(Stored data entries)
────────

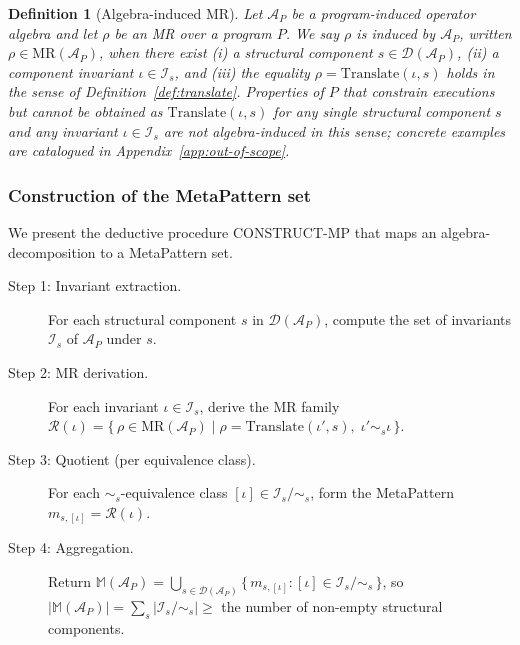 \documentclass[acmsmall,screen,review]{acmart}
\newtheorem{definition}{Definition}
\begin{document}
\begin{definition}[Algebra-induced MR]
\label{def:alg-induced}
Let $\mathcal{A}_P$ be a program-induced operator algebra and let $\rho$ be an MR over a program $P$. We say $\rho$ is \emph{induced by $\mathcal{A}_P$}, written $\rho \in \mathrm{MR}(\mathcal{A}_P)$, when there exist (i) a structural component $s \in \mathcal{D}(\mathcal{A}_P)$, (ii) a component invariant $\iota \in \mathcal{I}_s$, and (iii) the equality $\rho = \mathrm{Translate}(\iota, s)$ holds in the sense of Definition~\ref{def:translate}. Properties of $P$ that constrain executions but cannot be obtained as $\mathrm{Translate}(\iota, s)$ for any single structural component $s$ and any invariant $\iota \in \mathcal{I}_s$ are \emph{not} algebra-induced in this sense; concrete examples are catalogued in Appendix~\ref{app:out-of-scope}.
\end{definition}

\subsubsection{Construction of the MetaPattern set}

We present the deductive procedure CONSTRUCT-MP that maps an algebra-decomposition to a MetaPattern set.

\begin{description}
  \item[Step 1: Invariant extraction.] For each structural component $s$ in $\mathcal{D}(\mathcal{A}_P)$, compute the set of invariants $\mathcal{I}_s$ of $\mathcal{A}_P$ under $s$.
  \item[Step 2: MR derivation.] For each invariant $\iota \in \mathcal{I}_s$, derive the MR family $\mathcal{R}(\iota) = \{\,\rho \in \mathrm{MR}(\mathcal{A}_P) \mid \rho = \mathrm{Translate}(\iota', s),\; \iota' \sim_s \iota\,\}$.
  \item[Step 3: Quotient (per equivalence class).] For each $\sim_s$-equivalence class $[\iota] \in \mathcal{I}_s/\sim_s$, form the MetaPattern $m_{s,[\iota]} = \mathcal{R}(\iota)$.
  \item[Step 4: Aggregation.] Return $\mathbb{M}(\mathcal{A}_P) = \bigcup_{s \in \mathcal{D}(\mathcal{A}_P)} \{\, m_{s,[\iota]} : [\iota] \in \mathcal{I}_s/\sim_s \,\}$, so $|\mathbb{M}(\mathcal{A}_P)| = \sum_s |\mathcal{I}_s/\sim_s| \ge $ the number of non-empty structural components.
\end{description}
\end{document}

────────

WORK INSTRUCTION
Find each line above that contains "description", and copy those lines.

EXERCISE ANSWER
\begin{description}
\end{description}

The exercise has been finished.